Print out the records that follow, exactly and completely.

○ ○ ○ ○

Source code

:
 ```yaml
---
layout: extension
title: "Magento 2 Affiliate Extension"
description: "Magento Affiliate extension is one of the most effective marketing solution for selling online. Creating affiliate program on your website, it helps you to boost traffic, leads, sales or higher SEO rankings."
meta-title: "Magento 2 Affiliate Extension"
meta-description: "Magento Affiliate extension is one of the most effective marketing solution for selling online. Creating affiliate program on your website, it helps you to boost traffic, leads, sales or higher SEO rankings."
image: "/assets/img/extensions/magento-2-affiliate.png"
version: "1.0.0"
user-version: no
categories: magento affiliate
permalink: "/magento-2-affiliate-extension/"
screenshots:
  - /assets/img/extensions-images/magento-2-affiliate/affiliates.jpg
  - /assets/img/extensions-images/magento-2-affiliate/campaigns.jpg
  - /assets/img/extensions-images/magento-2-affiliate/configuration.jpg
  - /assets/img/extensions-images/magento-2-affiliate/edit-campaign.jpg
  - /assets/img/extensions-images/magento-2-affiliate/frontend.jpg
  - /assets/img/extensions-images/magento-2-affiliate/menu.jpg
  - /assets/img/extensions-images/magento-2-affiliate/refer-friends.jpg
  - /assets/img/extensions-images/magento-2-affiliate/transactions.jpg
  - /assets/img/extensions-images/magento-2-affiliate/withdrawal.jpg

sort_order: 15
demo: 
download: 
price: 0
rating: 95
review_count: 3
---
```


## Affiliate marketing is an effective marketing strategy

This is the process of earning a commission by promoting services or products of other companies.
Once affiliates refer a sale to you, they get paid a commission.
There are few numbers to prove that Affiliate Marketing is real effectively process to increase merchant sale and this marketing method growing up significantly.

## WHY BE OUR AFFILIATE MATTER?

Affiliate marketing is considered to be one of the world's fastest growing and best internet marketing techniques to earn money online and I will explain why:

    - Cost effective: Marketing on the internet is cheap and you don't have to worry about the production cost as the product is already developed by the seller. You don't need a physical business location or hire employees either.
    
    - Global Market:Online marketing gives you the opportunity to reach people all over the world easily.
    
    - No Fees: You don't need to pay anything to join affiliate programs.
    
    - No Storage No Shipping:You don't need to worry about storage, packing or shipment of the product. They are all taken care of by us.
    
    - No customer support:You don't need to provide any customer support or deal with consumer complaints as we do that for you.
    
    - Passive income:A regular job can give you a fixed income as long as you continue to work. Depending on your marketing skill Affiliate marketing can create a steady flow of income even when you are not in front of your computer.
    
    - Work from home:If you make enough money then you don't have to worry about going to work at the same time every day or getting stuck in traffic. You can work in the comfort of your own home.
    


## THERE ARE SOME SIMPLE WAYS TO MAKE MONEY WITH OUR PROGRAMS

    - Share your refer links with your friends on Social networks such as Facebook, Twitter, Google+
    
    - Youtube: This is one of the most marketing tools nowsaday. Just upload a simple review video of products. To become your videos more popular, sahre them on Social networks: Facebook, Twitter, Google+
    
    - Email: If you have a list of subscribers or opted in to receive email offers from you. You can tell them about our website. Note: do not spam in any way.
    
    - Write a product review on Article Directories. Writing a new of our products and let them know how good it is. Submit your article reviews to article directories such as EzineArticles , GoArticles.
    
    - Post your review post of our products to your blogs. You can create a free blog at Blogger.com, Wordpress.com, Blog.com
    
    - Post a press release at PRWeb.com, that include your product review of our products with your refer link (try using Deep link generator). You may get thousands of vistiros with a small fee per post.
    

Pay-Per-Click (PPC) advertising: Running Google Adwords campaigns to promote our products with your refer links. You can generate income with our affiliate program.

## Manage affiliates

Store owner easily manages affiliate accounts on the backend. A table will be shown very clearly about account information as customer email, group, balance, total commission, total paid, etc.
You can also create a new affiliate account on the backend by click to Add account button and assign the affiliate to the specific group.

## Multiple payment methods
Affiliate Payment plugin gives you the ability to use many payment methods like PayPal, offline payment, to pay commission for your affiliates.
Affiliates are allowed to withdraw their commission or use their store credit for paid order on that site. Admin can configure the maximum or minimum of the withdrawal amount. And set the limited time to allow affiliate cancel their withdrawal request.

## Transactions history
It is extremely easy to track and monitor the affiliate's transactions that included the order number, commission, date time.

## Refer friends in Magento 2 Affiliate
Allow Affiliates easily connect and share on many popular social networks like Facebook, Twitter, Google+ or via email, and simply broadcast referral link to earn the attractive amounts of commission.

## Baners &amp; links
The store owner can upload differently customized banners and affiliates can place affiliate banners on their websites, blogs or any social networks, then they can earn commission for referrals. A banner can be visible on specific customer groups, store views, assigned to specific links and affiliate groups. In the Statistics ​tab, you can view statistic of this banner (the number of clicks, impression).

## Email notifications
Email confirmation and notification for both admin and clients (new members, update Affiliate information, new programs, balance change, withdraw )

○ ○ ○ ○

■ **RESPONSE TO THIS TASK**
Source code

:
 ```yaml
---
layout: extension
title: "Magento 2 Affiliate Extension"
description: "Magento Affiliate extension is one of the most effective marketing solution for selling online. Creating affiliate program on your website, it helps you to boost traffic, leads, sales or higher SEO rankings."
meta-title: "Magento 2 Affiliate Extension"
meta-description: "Magento Affiliate extension is one of the most effective marketing solution for selling online. Creating affiliate program on your website, it helps you to boost traffic, leads, sales or higher SEO rankings."
image: "/assets/img/extensions/magento-2-affiliate.png"
version: "1.0.0"
user-version: no
categories: magento affiliate
permalink: "/magento-2-affiliate-extension/"
screenshots:
  - /assets/img/extensions-images/magento-2-affiliate/affiliates.jpg
  - /assets/img/extensions-images/magento-2-affiliate/campaigns.jpg
  - /assets/img/extensions-images/magento-2-affiliate/configuration.jpg
  - /assets/img/extensions-images/magento-2-affiliate/edit-campaign.jpg
  - /assets/img/extensions-images/magento-2-affiliate/frontend.jpg
  - /assets/img/extensions-images/magento-2-affiliate/menu.jpg
  - /assets/img/extensions-images/magento-2-affiliate/refer-friends.jpg
  - /assets/img/extensions-images/magento-2-affiliate/transactions.jpg
  - /assets/img/extensions-images/magento-2-affiliate/withdrawal.jpg

sort_order: 15
demo: 
download: 
price: 0
rating: 95
review_count: 3
---
```


## Affiliate marketing is an effective marketing strategy

This is the process of earning a commission by promoting services or products of other companies.
Once affiliates refer a sale to you, they get paid a commission.
There are few numbers to prove that Affiliate Marketing is real effectively process to increase merchant sale and this marketing method growing up significantly.

## WHY BE OUR AFFILIATE MATTER?

Affiliate marketing is considered to be one of the world's fastest growing and best internet marketing techniques to earn money online and I will explain why:

    - Cost effective: Marketing on the internet is cheap and you don't have to worry about the production cost as the product is already developed by the seller. You don't need a physical business location or hire employees either.
    
    - Global Market:Online marketing gives you the opportunity to reach people all over the world easily.
    
    - No Fees: You don't need to pay anything to join affiliate programs.
    
    - No Storage No Shipping:You don't need to worry about storage, packing or shipment of the product. They are all taken care of by us.
    
    - No customer support:You don't need to provide any customer support or deal with consumer complaints as we do that for you.
    
    - Passive income:A regular job can give you a fixed income as long as you continue to work. Depending on your marketing skill Affiliate marketing can create a steady flow of income even when you are not in front of your computer.
    
    - Work from home:If you make enough money then you don't have to worry about going to work at the same time every day or getting stuck in traffic. You can work in the comfort of your own home.
    


## THERE ARE SOME SIMPLE WAYS TO MAKE MONEY WITH OUR PROGRAMS

    - Share your refer links with your friends on Social networks such as Facebook, Twitter, Google+
    
    - Youtube: This is one of the most marketing tools nowsaday. Just upload a simple review video of products. To become your videos more popular, sahre them on Social networks: Facebook, Twitter, Google+
    
    - Email: If you have a list of subscribers or opted in to receive email offers from you. You can tell them about our website. Note: do not spam in any way.
    
    - Write a product review on Article Directories. Writing a new of our products and let them know how good it is. Submit your article reviews to article directories such as EzineArticles , GoArticles.
    
    - Post your review post of our products to your blogs. You can create a free blog at Blogger.com, Wordpress.com, Blog.com
    
    - Post a press release at PRWeb.com, that include your product review of our products with your refer link (try using Deep link generator). You may get thousands of vistiros with a small fee per post.
    

Pay-Per-Click (PPC) advertising: Running Google Adwords campaigns to promote our products with your refer links. You can generate income with our affiliate program.

## Manage affiliates

Store owner easily manages affiliate accounts on the backend. A table will be shown very clearly about account information as customer email, group, balance, total commission, total paid, etc.
You can also create a new affiliate account on the backend by click to Add account button and assign the affiliate to the specific group.

## Multiple payment methods
Affiliate Payment plugin gives you the ability to use many payment methods like PayPal, offline payment, to pay commission for your affiliates.
Affiliates are allowed to withdraw their commission or use their store credit for paid order on that site. Admin can configure the maximum or minimum of the withdrawal amount. And set the limited time to allow affiliate cancel their withdrawal request.

## Transactions history
It is extremely easy to track and monitor the affiliate's transactions that included the order number, commission, date time.

## Refer friends in Magento 2 Affiliate
Allow Affiliates easily connect and share on many popular social networks like Facebook, Twitter, Google+ or via email, and simply broadcast referral link to earn the attractive amounts of commission.

## Baners &amp; links
The store owner can upload differently customized banners and affiliates can place affiliate banners on their websites, blogs or any social networks, then they can earn commission for referrals. A banner can be visible on specific customer groups, store views, assigned to specific links and affiliate groups. In the Statistics ​tab, you can view statistic of this banner (the number of clicks, impression).

## Email notifications
Email confirmation and notification for both admin and clients (new members, update Affiliate information, new programs, balance change, withdraw )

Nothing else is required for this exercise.